PVT. Well officially its PVT, I’ll just say that.
When you’re around having band meetings, do you refer to things still as Pivot, is it a bit of a hard habit to break after all these years?
Yeah it is. I think now, we kind of still are Pivot, you know.
But legally we can’t go any further. Is that right?
Yeah, lets not go any further otherwise my people will get a call from someone else’s people, and…
Somebody told me that in the early days PVT was originally an improvised jazz band. How true is that?

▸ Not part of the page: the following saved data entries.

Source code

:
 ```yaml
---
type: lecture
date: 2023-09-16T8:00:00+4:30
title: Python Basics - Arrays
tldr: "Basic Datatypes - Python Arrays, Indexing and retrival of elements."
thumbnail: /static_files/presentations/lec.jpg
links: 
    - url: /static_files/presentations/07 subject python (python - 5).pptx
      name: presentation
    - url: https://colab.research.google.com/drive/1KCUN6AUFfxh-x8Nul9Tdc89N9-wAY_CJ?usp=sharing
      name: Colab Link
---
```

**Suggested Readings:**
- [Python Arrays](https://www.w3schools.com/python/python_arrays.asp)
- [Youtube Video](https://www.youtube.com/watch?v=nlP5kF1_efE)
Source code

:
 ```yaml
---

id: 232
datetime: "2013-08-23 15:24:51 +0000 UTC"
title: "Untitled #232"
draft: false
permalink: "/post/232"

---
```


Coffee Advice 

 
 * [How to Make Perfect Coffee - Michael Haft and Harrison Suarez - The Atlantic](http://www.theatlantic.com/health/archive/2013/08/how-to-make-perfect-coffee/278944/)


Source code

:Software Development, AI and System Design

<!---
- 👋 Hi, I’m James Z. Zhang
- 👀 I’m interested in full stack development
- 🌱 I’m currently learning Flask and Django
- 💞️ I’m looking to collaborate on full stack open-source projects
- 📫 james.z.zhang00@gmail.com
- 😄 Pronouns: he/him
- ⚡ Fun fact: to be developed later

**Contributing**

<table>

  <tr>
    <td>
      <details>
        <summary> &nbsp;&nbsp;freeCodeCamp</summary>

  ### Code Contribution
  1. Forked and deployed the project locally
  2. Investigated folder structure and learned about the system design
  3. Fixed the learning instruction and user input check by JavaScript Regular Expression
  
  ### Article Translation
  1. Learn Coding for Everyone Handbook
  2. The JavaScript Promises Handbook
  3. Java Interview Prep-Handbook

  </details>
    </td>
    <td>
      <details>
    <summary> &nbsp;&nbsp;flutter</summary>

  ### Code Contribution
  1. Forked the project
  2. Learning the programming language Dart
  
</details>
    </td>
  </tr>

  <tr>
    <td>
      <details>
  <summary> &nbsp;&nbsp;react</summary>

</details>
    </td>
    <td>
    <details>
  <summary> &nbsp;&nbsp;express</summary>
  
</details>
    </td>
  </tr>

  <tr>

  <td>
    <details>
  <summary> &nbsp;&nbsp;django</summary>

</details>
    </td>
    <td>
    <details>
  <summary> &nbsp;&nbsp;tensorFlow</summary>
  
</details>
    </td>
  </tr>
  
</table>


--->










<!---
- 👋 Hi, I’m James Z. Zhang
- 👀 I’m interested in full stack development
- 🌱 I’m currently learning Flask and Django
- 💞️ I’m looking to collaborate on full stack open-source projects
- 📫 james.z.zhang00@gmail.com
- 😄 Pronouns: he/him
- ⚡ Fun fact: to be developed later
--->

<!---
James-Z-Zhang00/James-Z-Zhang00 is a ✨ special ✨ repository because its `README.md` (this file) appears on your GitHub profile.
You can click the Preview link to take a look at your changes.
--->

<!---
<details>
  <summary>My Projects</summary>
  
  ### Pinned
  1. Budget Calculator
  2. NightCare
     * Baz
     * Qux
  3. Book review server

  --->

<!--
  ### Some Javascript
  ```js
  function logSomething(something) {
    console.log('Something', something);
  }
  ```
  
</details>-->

Well we’re not a jazz band, but I think the way the band formed was more of just like an improvised thing but we weren’t playing jazz. It was kind of, I guess it was more of a jam sort of thing, you know? I mean a few of us came from sort of improvising backgrounds and had studied jazz and things like that but stylistically it didn’t really have any to do with jazz, it was more of just taking a new idea of improving as a group, using rock sounds and electronics and samples.
So you didn’t think a jazz background helped at all in creating the sound of PVT today?
Oh, no… for me jazz is a process you know, its not so much style and I think that’s something that, kind of really splits that music up into a couple of different camps, so for me learning to play jazz and studying that which I did outside of the school I went to and played it for a lot of years. For me it was about the process of the music and the language of improvising communicating with other musicians and with hopefully with people. So definitely having the language of improvising with people in the band on that level has informed what we have done over the years. We really don’t think about it so much any more, I mean we have moved a long way away from that in the last 5 years.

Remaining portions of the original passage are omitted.